● **Directions for this task**: Report every line of the data that includes "Website".

● **Plain-text document sources**:
▼

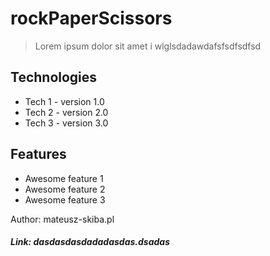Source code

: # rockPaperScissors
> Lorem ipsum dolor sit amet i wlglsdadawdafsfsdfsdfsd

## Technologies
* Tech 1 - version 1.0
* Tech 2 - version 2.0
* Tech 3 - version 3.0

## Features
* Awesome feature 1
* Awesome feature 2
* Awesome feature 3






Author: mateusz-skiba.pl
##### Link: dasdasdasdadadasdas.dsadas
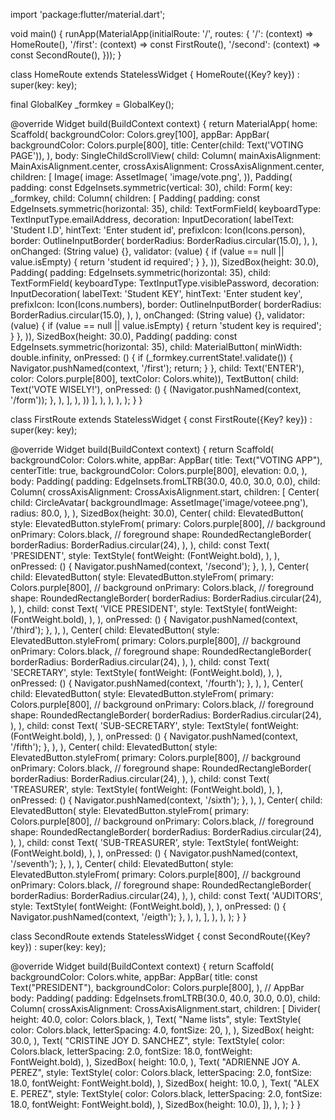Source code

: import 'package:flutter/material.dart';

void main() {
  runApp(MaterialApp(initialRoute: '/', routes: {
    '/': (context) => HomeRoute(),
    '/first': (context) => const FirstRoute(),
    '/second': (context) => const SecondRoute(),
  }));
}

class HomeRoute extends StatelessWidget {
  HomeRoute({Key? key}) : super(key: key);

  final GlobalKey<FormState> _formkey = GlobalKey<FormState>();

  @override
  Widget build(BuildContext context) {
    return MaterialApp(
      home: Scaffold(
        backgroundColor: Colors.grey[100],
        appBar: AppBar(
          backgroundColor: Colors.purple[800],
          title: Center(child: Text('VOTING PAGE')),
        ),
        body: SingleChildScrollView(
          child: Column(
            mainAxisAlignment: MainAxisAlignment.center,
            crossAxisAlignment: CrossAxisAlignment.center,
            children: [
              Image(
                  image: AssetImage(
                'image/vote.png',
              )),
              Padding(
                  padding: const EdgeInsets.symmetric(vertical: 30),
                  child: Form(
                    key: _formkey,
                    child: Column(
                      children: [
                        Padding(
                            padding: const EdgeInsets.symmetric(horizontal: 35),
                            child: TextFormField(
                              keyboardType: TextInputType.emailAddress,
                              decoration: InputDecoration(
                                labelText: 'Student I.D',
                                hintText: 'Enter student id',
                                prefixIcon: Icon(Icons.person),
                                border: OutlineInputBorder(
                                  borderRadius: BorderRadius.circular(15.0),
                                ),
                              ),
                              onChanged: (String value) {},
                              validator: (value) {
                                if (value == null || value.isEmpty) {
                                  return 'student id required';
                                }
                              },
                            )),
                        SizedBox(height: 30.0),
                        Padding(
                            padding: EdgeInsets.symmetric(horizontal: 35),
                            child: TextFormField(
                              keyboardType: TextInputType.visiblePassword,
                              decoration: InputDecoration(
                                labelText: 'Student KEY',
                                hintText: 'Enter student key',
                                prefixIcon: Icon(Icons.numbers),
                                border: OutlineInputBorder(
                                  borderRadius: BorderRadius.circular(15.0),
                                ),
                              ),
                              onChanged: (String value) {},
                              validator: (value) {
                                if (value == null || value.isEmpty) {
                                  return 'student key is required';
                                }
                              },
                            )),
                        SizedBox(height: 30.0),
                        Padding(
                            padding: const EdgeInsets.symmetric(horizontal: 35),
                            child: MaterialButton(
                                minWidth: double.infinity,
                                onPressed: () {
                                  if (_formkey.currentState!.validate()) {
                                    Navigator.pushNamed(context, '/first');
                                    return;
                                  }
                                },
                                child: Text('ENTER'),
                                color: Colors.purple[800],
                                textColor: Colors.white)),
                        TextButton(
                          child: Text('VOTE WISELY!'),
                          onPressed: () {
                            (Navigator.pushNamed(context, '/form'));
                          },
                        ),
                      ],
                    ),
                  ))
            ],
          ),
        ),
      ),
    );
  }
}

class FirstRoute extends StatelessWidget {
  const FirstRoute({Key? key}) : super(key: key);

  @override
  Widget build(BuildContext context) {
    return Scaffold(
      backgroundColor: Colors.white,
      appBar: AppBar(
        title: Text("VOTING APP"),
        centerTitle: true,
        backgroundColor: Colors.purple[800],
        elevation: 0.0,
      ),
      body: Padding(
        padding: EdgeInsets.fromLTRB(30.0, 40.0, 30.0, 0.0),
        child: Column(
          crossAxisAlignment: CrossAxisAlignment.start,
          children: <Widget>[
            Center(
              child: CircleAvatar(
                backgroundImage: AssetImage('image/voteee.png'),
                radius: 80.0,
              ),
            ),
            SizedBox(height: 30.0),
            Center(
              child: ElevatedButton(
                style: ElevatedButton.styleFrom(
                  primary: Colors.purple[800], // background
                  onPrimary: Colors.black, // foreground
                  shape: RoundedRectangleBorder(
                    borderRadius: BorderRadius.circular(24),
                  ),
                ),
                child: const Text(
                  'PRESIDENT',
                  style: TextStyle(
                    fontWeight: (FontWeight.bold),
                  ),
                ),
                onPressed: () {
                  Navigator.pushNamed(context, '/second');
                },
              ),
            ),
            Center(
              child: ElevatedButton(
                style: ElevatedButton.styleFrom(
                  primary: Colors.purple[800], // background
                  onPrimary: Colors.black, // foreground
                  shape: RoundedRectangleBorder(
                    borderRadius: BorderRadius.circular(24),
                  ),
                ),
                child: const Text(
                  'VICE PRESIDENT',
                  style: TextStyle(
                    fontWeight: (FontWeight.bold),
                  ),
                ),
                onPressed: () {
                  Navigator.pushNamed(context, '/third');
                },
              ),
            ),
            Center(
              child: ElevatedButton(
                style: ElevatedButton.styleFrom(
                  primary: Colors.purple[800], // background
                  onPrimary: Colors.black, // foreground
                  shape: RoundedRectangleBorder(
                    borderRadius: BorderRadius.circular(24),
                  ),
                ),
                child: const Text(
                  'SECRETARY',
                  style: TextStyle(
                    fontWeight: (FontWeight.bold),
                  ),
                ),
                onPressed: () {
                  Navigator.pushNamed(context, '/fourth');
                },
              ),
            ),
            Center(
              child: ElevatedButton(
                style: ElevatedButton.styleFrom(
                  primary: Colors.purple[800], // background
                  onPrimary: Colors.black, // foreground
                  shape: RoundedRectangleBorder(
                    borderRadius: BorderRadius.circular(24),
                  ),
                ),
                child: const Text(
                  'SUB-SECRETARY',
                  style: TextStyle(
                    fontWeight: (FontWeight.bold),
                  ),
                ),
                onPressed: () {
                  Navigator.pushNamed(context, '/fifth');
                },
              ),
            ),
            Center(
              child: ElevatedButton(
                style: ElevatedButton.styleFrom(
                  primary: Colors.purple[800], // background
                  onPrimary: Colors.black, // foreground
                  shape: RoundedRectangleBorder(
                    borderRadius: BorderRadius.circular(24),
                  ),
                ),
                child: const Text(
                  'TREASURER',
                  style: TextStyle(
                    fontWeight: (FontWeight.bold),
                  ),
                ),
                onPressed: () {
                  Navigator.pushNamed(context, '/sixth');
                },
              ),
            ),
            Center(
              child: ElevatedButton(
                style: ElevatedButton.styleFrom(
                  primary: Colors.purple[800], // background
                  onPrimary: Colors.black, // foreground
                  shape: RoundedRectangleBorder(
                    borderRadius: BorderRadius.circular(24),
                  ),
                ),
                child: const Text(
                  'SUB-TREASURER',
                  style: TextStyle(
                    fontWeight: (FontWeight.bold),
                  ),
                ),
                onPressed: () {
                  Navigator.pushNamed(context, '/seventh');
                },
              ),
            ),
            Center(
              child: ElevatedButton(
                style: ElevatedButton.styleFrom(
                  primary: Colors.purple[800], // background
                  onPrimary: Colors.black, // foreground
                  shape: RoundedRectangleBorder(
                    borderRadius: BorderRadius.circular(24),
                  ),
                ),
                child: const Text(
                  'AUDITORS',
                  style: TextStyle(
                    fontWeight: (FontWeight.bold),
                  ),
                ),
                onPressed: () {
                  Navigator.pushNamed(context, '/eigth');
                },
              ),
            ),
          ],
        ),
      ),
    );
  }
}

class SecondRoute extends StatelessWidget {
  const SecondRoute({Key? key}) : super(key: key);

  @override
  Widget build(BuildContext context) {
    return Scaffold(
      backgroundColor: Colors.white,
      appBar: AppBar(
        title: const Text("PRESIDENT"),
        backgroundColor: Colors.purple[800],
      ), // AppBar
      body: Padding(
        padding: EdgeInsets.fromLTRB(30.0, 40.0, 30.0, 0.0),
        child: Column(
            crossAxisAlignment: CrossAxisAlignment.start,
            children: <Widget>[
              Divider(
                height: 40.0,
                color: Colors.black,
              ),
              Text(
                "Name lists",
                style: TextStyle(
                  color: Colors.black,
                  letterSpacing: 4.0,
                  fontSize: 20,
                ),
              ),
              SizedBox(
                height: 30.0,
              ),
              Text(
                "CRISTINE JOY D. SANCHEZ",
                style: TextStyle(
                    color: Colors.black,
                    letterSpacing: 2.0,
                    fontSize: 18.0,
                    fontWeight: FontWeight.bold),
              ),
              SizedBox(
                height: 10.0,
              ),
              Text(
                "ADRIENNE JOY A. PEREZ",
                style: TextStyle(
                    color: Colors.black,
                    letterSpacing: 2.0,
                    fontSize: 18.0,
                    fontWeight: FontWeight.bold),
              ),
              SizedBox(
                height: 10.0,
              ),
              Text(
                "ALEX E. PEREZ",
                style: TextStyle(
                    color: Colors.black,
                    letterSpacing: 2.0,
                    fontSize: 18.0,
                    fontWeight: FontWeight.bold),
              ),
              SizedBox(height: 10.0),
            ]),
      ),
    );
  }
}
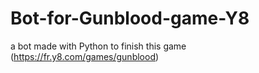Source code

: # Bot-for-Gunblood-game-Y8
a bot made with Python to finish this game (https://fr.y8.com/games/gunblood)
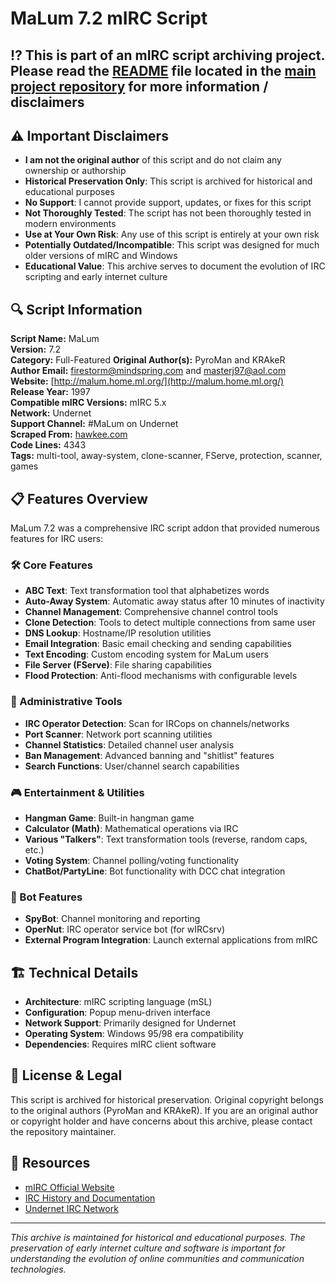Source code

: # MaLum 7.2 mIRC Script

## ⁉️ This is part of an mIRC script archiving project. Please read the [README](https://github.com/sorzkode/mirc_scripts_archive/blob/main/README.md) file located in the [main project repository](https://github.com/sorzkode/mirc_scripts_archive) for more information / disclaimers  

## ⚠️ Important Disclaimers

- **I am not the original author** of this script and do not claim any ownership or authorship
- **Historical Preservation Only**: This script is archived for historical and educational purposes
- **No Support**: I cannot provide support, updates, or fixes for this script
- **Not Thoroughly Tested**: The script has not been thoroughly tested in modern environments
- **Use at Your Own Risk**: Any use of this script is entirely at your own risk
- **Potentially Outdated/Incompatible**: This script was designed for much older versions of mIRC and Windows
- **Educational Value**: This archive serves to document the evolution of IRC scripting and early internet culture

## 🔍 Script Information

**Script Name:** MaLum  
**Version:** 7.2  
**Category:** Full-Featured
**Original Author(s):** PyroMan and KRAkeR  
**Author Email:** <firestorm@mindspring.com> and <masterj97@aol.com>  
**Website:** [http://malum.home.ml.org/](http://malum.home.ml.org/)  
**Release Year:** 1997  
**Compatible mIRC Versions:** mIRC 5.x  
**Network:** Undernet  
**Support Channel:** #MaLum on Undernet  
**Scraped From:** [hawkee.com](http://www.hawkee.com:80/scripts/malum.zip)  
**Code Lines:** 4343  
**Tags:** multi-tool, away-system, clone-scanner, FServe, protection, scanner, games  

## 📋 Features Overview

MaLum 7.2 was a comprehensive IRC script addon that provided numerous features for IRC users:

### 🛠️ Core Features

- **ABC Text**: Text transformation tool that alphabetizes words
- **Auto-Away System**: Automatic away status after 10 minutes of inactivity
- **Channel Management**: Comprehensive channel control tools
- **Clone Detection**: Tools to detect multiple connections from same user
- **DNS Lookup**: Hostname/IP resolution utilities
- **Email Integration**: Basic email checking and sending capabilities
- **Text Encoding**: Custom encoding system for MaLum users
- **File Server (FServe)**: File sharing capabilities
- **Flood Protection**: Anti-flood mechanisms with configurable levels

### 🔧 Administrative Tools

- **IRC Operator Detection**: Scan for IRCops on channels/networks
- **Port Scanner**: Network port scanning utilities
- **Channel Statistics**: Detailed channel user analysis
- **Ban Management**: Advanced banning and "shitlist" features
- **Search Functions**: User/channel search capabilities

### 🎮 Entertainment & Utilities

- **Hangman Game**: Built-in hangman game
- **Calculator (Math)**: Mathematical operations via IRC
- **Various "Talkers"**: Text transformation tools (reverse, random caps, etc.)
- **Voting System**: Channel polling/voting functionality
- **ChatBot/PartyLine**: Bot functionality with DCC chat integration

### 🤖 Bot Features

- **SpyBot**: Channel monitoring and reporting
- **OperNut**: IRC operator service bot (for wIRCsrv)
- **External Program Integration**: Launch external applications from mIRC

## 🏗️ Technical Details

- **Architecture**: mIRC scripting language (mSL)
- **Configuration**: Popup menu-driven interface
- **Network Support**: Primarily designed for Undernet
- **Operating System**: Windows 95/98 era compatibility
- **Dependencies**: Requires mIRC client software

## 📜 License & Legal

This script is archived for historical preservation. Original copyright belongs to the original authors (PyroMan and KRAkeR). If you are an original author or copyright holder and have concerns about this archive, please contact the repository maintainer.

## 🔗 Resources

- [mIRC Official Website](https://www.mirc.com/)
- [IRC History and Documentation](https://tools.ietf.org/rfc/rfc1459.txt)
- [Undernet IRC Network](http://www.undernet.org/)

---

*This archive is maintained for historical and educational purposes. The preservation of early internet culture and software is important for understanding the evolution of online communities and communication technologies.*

▲

● **Exercise result**:
**Website:** [http://malum.home.ml.org/](http://malum.home.ml.org/)  
- [mIRC Official Website](https://www.mirc.com/)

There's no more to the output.